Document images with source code
- Opening Delimiter -

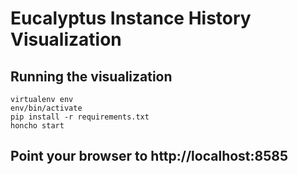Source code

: # Eucalyptus Instance History Visualization

## Running the visualization

    virtualenv env
    env/bin/activate
    pip install -r requirements.txt
    honcho start

## Point your browser to http://localhost:8585
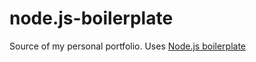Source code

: node.js-boilerplate
===================

Source of my personal portfolio.
Uses [Node.js boilerplate](https://github.com/danielhusar/node.js-boilerplate)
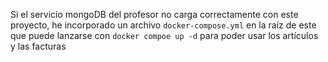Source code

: Si el servicio mongoDB del profesor no carga correctamente con este proyecto, he incorporado un archivo `docker-compose.yml` en la raíz de este que puede lanzarse con `docker compoe up -d` para poder usar los artículos y las facturas

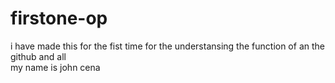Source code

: # firstone-op
i have made this for the fist time for the understansing the function of an the github and all
<br>
my name is john cena
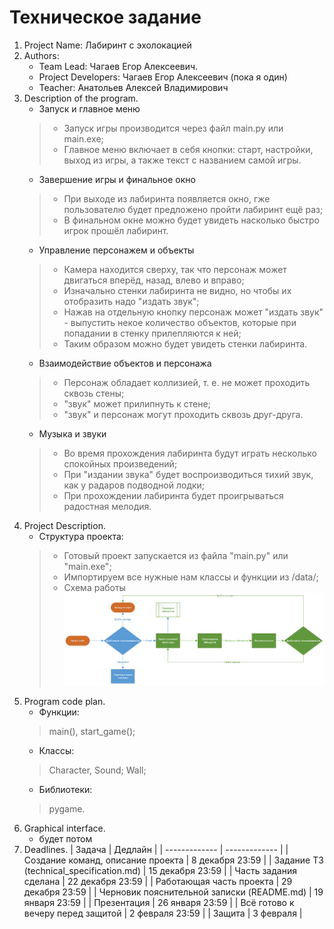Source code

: # Техническое задание

1. Project Name: Лабиринт с эхолокацией
2. Authors:
    - Team Lead: Чагаев Егор Алексеевич.
    - Project Developers: Чагаев Егор Алексеевич (пока я один)
    - Teacher: Анатольев Алексей Владимирович
3. Description of the program.
    - Запуск и главное меню
   > - Запуск игры производится через файл main.py или main.exe;
   > - Главное меню включает в себя кнопки: старт, настройки, выход из игры, а также текст с названием самой игры.
    - Завершение игры и финальное окно
   > - При выходе из лабиринта появляется окно, гже пользователю будет предложено пройти лабиринт ещё раз;
   > - В финальном окне можно будет увидеть насколько быстро игрок прошёл лабиринт.
    - Управление персонажем и объекты
   > - Камера находится сверху, так что персонаж может двигаться вперёд, назад, влево и вправо;
   > - Изначально стенки лабиринта не видно, но чтобы их отобразить надо "издать звук";
   > - Нажав на отдельную кнопку персонаж может "издать звук" - выпустить некое количество объектов, которые при
       попадании в стенку прилепляются к ней;
   > - Таким образом можно будет увидеть стенки лабиринта.
    - Взаимодействие объектов и персонажа
   > - Персонаж обладает коллизией, т. е. не может проходить сквозь стены;
   > - "звук" может прилипнуть к стене;
   > - "звук" и персонаж могут проходить сквозь друг-друга.
    - Музыка и звуки
   > - Во время прохождения лабиринта будут играть несколько спокойных произведений;
   > - При "издании звука" будет воспроизводиться тихий звук, как у радаров подводной лодки;
   > - При прохождении лабиринта будет проигрываться радостная мелодия.
4. Project Description.
   - Структура проекта:
   > - Готовый проект запускается из файла "main.py" или "main.exe";
   > - Импортируем все нужные нам классы и функции из /data/;
   > - Схема работы ![](scheme_of_work.png)
5. Program code plan.
    - Функции:
   > main(), start_game();
    - Классы:
   > Character, Sound; Wall; 
    - Библиотеки:
   > pygame.
6. Graphical interface.
   - будет потом
7. Deadlines.
   | Задача | Дедлайн |
   | ------------- | ------------- |
   | Создание команд, описание проекта | 8 декабря 23:59 |
   | Задание ТЗ (technical_specification.md) | 15 декабря 23:59 |
   | Часть задания сделана | 22 декабря 23:59 |
   | Работающая часть проекта | 29 декабря 23:59 |
   | Черновик пояснительной записки (README.md) | 19 января 23:59 |
   | Презентация | 26 января 23:59 |
   | Всё готово к вечеру перед защитой | 2 февраля 23:59 |
   | Защита | 3 февраля |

- Closing Delimiter -

> _EXERCISE PROMPT_: None of the pictures should appear, though every line of the data above must be reproduced exactly.

> _FINAL ANSWER_:
Source code

: # Eucalyptus Instance History Visualization

## Running the visualization

    virtualenv env
    env/bin/activate
    pip install -r requirements.txt
    honcho start

## Point your browser to http://localhost:8585
Source code

: node.js-boilerplate
===================

Source of my personal portfolio.
Uses [Node.js boilerplate](https://github.com/danielhusar/node.js-boilerplate)
Source code

: Si el servicio mongoDB del profesor no carga correctamente con este proyecto, he incorporado un archivo `docker-compose.yml` en la raíz de este que puede lanzarse con `docker compoe up -d` para poder usar los artículos y las facturas

Source code

: # firstone-op
i have made this for the fist time for the understansing the function of an the github and all
<br>
my name is john cena
Source code

: # Техническое задание

1. Project Name: Лабиринт с эхолокацией
2. Authors:
    - Team Lead: Чагаев Егор Алексеевич.
    - Project Developers: Чагаев Егор Алексеевич (пока я один)
    - Teacher: Анатольев Алексей Владимирович
3. Description of the program.
    - Запуск и главное меню
   > - Запуск игры производится через файл main.py или main.exe;
   > - Главное меню включает в себя кнопки: старт, настройки, выход из игры, а также текст с названием самой игры.
    - Завершение игры и финальное окно
   > - При выходе из лабиринта появляется окно, гже пользователю будет предложено пройти лабиринт ещё раз;
   > - В финальном окне можно будет увидеть насколько быстро игрок прошёл лабиринт.
    - Управление персонажем и объекты
   > - Камера находится сверху, так что персонаж может двигаться вперёд, назад, влево и вправо;
   > - Изначально стенки лабиринта не видно, но чтобы их отобразить надо "издать звук";
   > - Нажав на отдельную кнопку персонаж может "издать звук" - выпустить некое количество объектов, которые при
       попадании в стенку прилепляются к ней;
   > - Таким образом можно будет увидеть стенки лабиринта.
    - Взаимодействие объектов и персонажа
   > - Персонаж обладает коллизией, т. е. не может проходить сквозь стены;
   > - "звук" может прилипнуть к стене;
   > - "звук" и персонаж могут проходить сквозь друг-друга.
    - Музыка и звуки
   > - Во время прохождения лабиринта будут играть несколько спокойных произведений;
   > - При "издании звука" будет воспроизводиться тихий звук, как у радаров подводной лодки;
   > - При прохождении лабиринта будет проигрываться радостная мелодия.
4. Project Description.
   - Структура проекта:
   > - Готовый проект запускается из файла "main.py" или "main.exe";
   > - Импортируем все нужные нам классы и функции из /data/;
   > - Схема работы ![](scheme_of_work.png)
5. Program code plan.
    - Функции:
   > main(), start_game();
    - Классы:
   > Character, Sound; Wall; 
    - Библиотеки:
   > pygame.
6. Graphical interface.
   - будет потом
7. Deadlines.
   | Задача | Дедлайн |
   | ------------- | ------------- |
   | Создание команд, описание проекта | 8 декабря 23:59 |
   | Задание ТЗ (technical_specification.md) | 15 декабря 23:59 |
   | Часть задания сделана | 22 декабря 23:59 |
   | Работающая часть проекта | 29 декабря 23:59 |
   | Черновик пояснительной записки (README.md) | 19 января 23:59 |
   | Презентация | 26 января 23:59 |
   | Всё готово к вечеру перед защитой | 2 февраля 23:59 |
   | Защита | 3 февраля |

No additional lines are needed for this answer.